GBPUSD has been trading within a downward sloping channel since June 1, while more recently, it hit a fresh 13-month low of 1.3193 before turning higher. Also, the price resumed its downward move after it found strong resistance around the 200-day simple moving average (SMA) and the 61.8% Fibonacci retracement level of the down leg from 1.4248 to 1.3193 at 1.3845.
Technically, the bias is looking bearish as the MACD oscillator is edging sideways in the negative territory, while the RSI is heading north after touching its 30 oversold level.

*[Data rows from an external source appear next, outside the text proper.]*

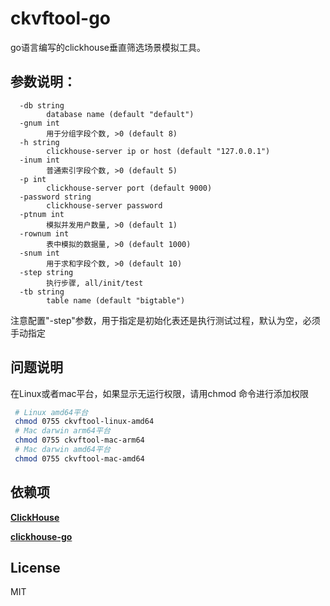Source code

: # ckvftool-go
go语言编写的clickhouse垂直筛选场景模拟工具。

## 参数说明：

```
  -db string
    	database name (default "default")
  -gnum int
    	用于分组字段个数, >0 (default 8)
  -h string
    	clickhouse-server ip or host (default "127.0.0.1")
  -inum int
    	普通索引字段个数, >0 (default 5)
  -p int
    	clickhouse-server port (default 9000)
  -password string
    	clickhouse-server password
  -ptnum int
    	模拟并发用户数量, >0 (default 1)
  -rownum int
    	表中模拟的数据量, >0 (default 1000)
  -snum int
    	用于求和字段个数, >0 (default 10)
  -step string
    	执行步骤, all/init/test
  -tb string
    	table name (default "bigtable")
```

注意配置"-step"参数，用于指定是初始化表还是执行测试过程，默认为空，必须手动指定

## 问题说明

在Linux或者mac平台，如果显示无运行权限，请用chmod 命令进行添加权限
```bash
 # Linux amd64平台
 chmod 0755 ckvftool-linux-amd64
 # Mac darwin arm64平台
 chmod 0755 ckvftool-mac-arm64
 # Mac darwin amd64平台
 chmod 0755 ckvftool-mac-amd64
```

## 依赖项

[**ClickHouse**](https://clickhouse.com/docs/en/)

[**clickhouse-go**](https://github.com/ClickHouse/clickhouse-go)



## License

MIT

In trend indicators, the short-term SMAs are still following the declining price action.
If sellers sink below the 13-month low of 1.3193, they could meet the return line of the descending pattern around the 1.3105 support. Steeper declines under the line would need to tackle a more durable support section from 1.2855 to the 1.2655 low to persist.
If buying interest picks up, early resistance could occur at the 1.3370 tough barrier, which overlaps with the 20-day SMA. A violation of this level may boost the pair towards the 23.6% Fibonacci of 1.3442 and the 1.3510 barrier. If advances endure past these obstacles, buyers could then target the 38.2% Fibonacci of 1.3595, before considering the break above the channel for more bullish moves.
Overall, the very short-term picture remains bearish below the descending line. A break below 1.3193 would further worsen the outlook.